**Work request**
All the data below goes into the copy word for word, but the pictures don't.

Stored data
[Start of Attachment]
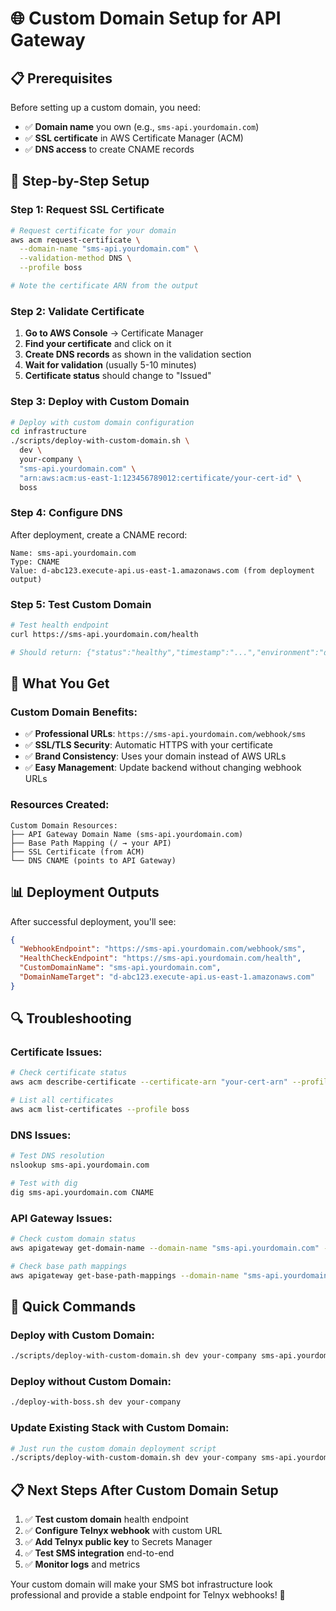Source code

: # 🌐 Custom Domain Setup for API Gateway

## 📋 **Prerequisites**

Before setting up a custom domain, you need:
- ✅ **Domain name** you own (e.g., `sms-api.yourdomain.com`)
- ✅ **SSL certificate** in AWS Certificate Manager (ACM)
- ✅ **DNS access** to create CNAME records

## 🔧 **Step-by-Step Setup**

### Step 1: Request SSL Certificate
```bash
# Request certificate for your domain
aws acm request-certificate \
  --domain-name "sms-api.yourdomain.com" \
  --validation-method DNS \
  --profile boss

# Note the certificate ARN from the output
```

### Step 2: Validate Certificate
1. **Go to AWS Console** → Certificate Manager
2. **Find your certificate** and click on it
3. **Create DNS records** as shown in the validation section
4. **Wait for validation** (usually 5-10 minutes)
5. **Certificate status** should change to "Issued"

### Step 3: Deploy with Custom Domain
```bash
# Deploy with custom domain configuration
cd infrastructure
./scripts/deploy-with-custom-domain.sh \
  dev \
  your-company \
  "sms-api.yourdomain.com" \
  "arn:aws:acm:us-east-1:123456789012:certificate/your-cert-id" \
  boss
```

### Step 4: Configure DNS
After deployment, create a CNAME record:
```
Name: sms-api.yourdomain.com
Type: CNAME
Value: d-abc123.execute-api.us-east-1.amazonaws.com (from deployment output)
```

### Step 5: Test Custom Domain
```bash
# Test health endpoint
curl https://sms-api.yourdomain.com/health

# Should return: {"status":"healthy","timestamp":"...","environment":"dev"}
```

## 🎯 **What You Get**

### **Custom Domain Benefits:**
- ✅ **Professional URLs**: `https://sms-api.yourdomain.com/webhook/sms`
- ✅ **SSL/TLS Security**: Automatic HTTPS with your certificate
- ✅ **Brand Consistency**: Uses your domain instead of AWS URLs
- ✅ **Easy Management**: Update backend without changing webhook URLs

### **Resources Created:**
```
Custom Domain Resources:
├── API Gateway Domain Name (sms-api.yourdomain.com)
├── Base Path Mapping (/ → your API)
├── SSL Certificate (from ACM)
└── DNS CNAME (points to API Gateway)
```

## 📊 **Deployment Outputs**

After successful deployment, you'll see:
```json
{
  "WebhookEndpoint": "https://sms-api.yourdomain.com/webhook/sms",
  "HealthCheckEndpoint": "https://sms-api.yourdomain.com/health",
  "CustomDomainName": "sms-api.yourdomain.com",
  "DomainNameTarget": "d-abc123.execute-api.us-east-1.amazonaws.com"
}
```

## 🔍 **Troubleshooting**

### **Certificate Issues:**
```bash
# Check certificate status
aws acm describe-certificate --certificate-arn "your-cert-arn" --profile boss

# List all certificates
aws acm list-certificates --profile boss
```

### **DNS Issues:**
```bash
# Test DNS resolution
nslookup sms-api.yourdomain.com

# Test with dig
dig sms-api.yourdomain.com CNAME
```

### **API Gateway Issues:**
```bash
# Check custom domain status
aws apigateway get-domain-name --domain-name "sms-api.yourdomain.com" --profile boss

# Check base path mappings
aws apigateway get-base-path-mappings --domain-name "sms-api.yourdomain.com" --profile boss
```

## 🚀 **Quick Commands**

### **Deploy with Custom Domain:**
```bash
./scripts/deploy-with-custom-domain.sh dev your-company sms-api.yourdomain.com arn:aws:acm:us-east-1:123456789012:certificate/abc123 boss
```

### **Deploy without Custom Domain:**
```bash
./deploy-with-boss.sh dev your-company
```

### **Update Existing Stack with Custom Domain:**
```bash
# Just run the custom domain deployment script
./scripts/deploy-with-custom-domain.sh dev your-company sms-api.yourdomain.com arn:aws:acm:us-east-1:123456789012:certificate/abc123 boss
```

## 📋 **Next Steps After Custom Domain Setup**

1. ✅ **Test custom domain** health endpoint
2. ✅ **Configure Telnyx webhook** with custom URL
3. ✅ **Add Telnyx public key** to Secrets Manager
4. ✅ **Test SMS integration** end-to-end
5. ✅ **Monitor logs** and metrics

Your custom domain will make your SMS bot infrastructure look professional and provide a stable endpoint for Telnyx webhooks! 🎉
[End of Attachment]
**Solution**
Source code

: # 🌐 Custom Domain Setup for API Gateway

## 📋 **Prerequisites**

Before setting up a custom domain, you need:
- ✅ **Domain name** you own (e.g., `sms-api.yourdomain.com`)
- ✅ **SSL certificate** in AWS Certificate Manager (ACM)
- ✅ **DNS access** to create CNAME records

## 🔧 **Step-by-Step Setup**

### Step 1: Request SSL Certificate
```bash
# Request certificate for your domain
aws acm request-certificate \
  --domain-name "sms-api.yourdomain.com" \
  --validation-method DNS \
  --profile boss

# Note the certificate ARN from the output
```

### Step 2: Validate Certificate
1. **Go to AWS Console** → Certificate Manager
2. **Find your certificate** and click on it
3. **Create DNS records** as shown in the validation section
4. **Wait for validation** (usually 5-10 minutes)
5. **Certificate status** should change to "Issued"

### Step 3: Deploy with Custom Domain
```bash
# Deploy with custom domain configuration
cd infrastructure
./scripts/deploy-with-custom-domain.sh \
  dev \
  your-company \
  "sms-api.yourdomain.com" \
  "arn:aws:acm:us-east-1:123456789012:certificate/your-cert-id" \
  boss
```

### Step 4: Configure DNS
After deployment, create a CNAME record:
```
Name: sms-api.yourdomain.com
Type: CNAME
Value: d-abc123.execute-api.us-east-1.amazonaws.com (from deployment output)
```

### Step 5: Test Custom Domain
```bash
# Test health endpoint
curl https://sms-api.yourdomain.com/health

# Should return: {"status":"healthy","timestamp":"...","environment":"dev"}
```

## 🎯 **What You Get**

### **Custom Domain Benefits:**
- ✅ **Professional URLs**: `https://sms-api.yourdomain.com/webhook/sms`
- ✅ **SSL/TLS Security**: Automatic HTTPS with your certificate
- ✅ **Brand Consistency**: Uses your domain instead of AWS URLs
- ✅ **Easy Management**: Update backend without changing webhook URLs

### **Resources Created:**
```
Custom Domain Resources:
├── API Gateway Domain Name (sms-api.yourdomain.com)
├── Base Path Mapping (/ → your API)
├── SSL Certificate (from ACM)
└── DNS CNAME (points to API Gateway)
```

## 📊 **Deployment Outputs**

After successful deployment, you'll see:
```json
{
  "WebhookEndpoint": "https://sms-api.yourdomain.com/webhook/sms",
  "HealthCheckEndpoint": "https://sms-api.yourdomain.com/health",
  "CustomDomainName": "sms-api.yourdomain.com",
  "DomainNameTarget": "d-abc123.execute-api.us-east-1.amazonaws.com"
}
```

## 🔍 **Troubleshooting**

### **Certificate Issues:**
```bash
# Check certificate status
aws acm describe-certificate --certificate-arn "your-cert-arn" --profile boss

# List all certificates
aws acm list-certificates --profile boss
```

### **DNS Issues:**
```bash
# Test DNS resolution
nslookup sms-api.yourdomain.com

# Test with dig
dig sms-api.yourdomain.com CNAME
```

### **API Gateway Issues:**
```bash
# Check custom domain status
aws apigateway get-domain-name --domain-name "sms-api.yourdomain.com" --profile boss

# Check base path mappings
aws apigateway get-base-path-mappings --domain-name "sms-api.yourdomain.com" --profile boss
```

## 🚀 **Quick Commands**

### **Deploy with Custom Domain:**
```bash
./scripts/deploy-with-custom-domain.sh dev your-company sms-api.yourdomain.com arn:aws:acm:us-east-1:123456789012:certificate/abc123 boss
```

### **Deploy without Custom Domain:**
```bash
./deploy-with-boss.sh dev your-company
```

### **Update Existing Stack with Custom Domain:**
```bash
# Just run the custom domain deployment script
./scripts/deploy-with-custom-domain.sh dev your-company sms-api.yourdomain.com arn:aws:acm:us-east-1:123456789012:certificate/abc123 boss
```

## 📋 **Next Steps After Custom Domain Setup**

1. ✅ **Test custom domain** health endpoint
2. ✅ **Configure Telnyx webhook** with custom URL
3. ✅ **Add Telnyx public key** to Secrets Manager
4. ✅ **Test SMS integration** end-to-end
5. ✅ **Monitor logs** and metrics

Your custom domain will make your SMS bot infrastructure look professional and provide a stable endpoint for Telnyx webhooks! 🎉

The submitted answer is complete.